Although Lower Manhattan lost electricity and was flooded, BMCC was still able to provide online updates offsite.
“Throughout the storm, I was in contact with students through social media. This communication forum has afforded us the opportunity to hear students’ voices, thoughts, and feelings,” said Marva Craig, BMCC’s Vice President for Student Affairs.
“The students never stopped talking to us, for they did not let the storm silence them.

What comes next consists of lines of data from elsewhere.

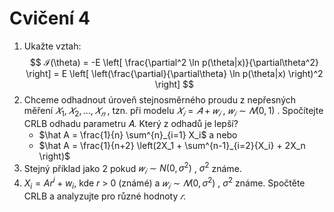 # Cvičení 4
1. Ukažte vztah: 
$$
ℐ(\theta) = -E \left[ \frac{\partial^2 \ln p(\theta|x)}{\partial\theta^2} \right] = E \left[ \left(\frac{\partial}{\partial\theta} \ln p(\theta|x) \right)^2 \right]
$$
2. Chceme odhadnout úroveň stejnosměrného proudu z nepřesných měření $𝑋_1, 𝑋_2, … , 𝑋_𝑛$ , tzn. při modelu $𝑋_𝑖 = 𝐴 + 𝑤_𝑖$ , $𝑤_𝑖\sim 𝑁(0,1)$ . Spočítejte CRLB odhadu parametru 𝐴. Který z odhadů je lepší? 
	-  $\hat A = \frac{1}{n} \sum^{n}_{i=1} X_i$ a nebo 
	- $\hat A = \frac{1}{n+2} \left(2X_1 + \sum^{n-1}_{i=2}{X_i} + 2X_n \right)$
4. Stejný příklad jako 2 pokud $𝑤_𝑖\sim N(0, \sigma^2)$ , $\sigma^2$ známe. 
5. $X_i = Ar^i + w_i$, kde 𝑟 > 0 (známé) a $𝑤_𝑖\sim 𝑁(0, \sigma^2)$ , $\sigma^2$ známe. Spočtěte CRLB a analyzujte pro různé hodnoty $𝑟$.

Their words confirmed a spirit of resilience within the BMCC community, and there is no doubt that we will continue to support one another as we recover from this storm.”
The next steps
According to Vice President Anderson, BMCC’s implementation of Information Technology (IT) was an important accomplishment.
The college didn’t have power, but with the help of the Brian Cohen, Chief Information Officer at CUNY Central, and BMCC’s Office of Public Affairs, the College reopened its Web page on Thursday.
“BMCC’s electricians worked with IT to patch the college into the emergency generator,” said Anderson. “A crew is creating a bridge between the BMCC computer center and the emergency generator; a connection between the network with a filtered signal through an Uninterruptible Power Supply. This is crucial because when—not ‘if’—the college is off the electricity grid again, our network, which includes telephone and Web, will automatically switch over and be powered by the emergency generator.”
He adds, “This positions us for the next emergency.”
“Still in recovery”
Anderson says the College is “still in recovery and business continuity mode.”
To ensure that BMCC continues to be well prepared in a state of emergency, Anderson said, “We’re creating a new data center on the sixth floor so our IT level will be above the flood plain.”
Because the subfloor on the first level of BMCC’s main campus was heavily damaged by salt, according to Anderson, “Everything has to be above the floor-level now. Plus, the computer center staff is checking the temperature of the servers on an hourly basis.”
Adds Anderson, “the first two days after the storm, electricians, carpenters and custodians were working around the clock at BMCC. They take a lot of pride in their work.”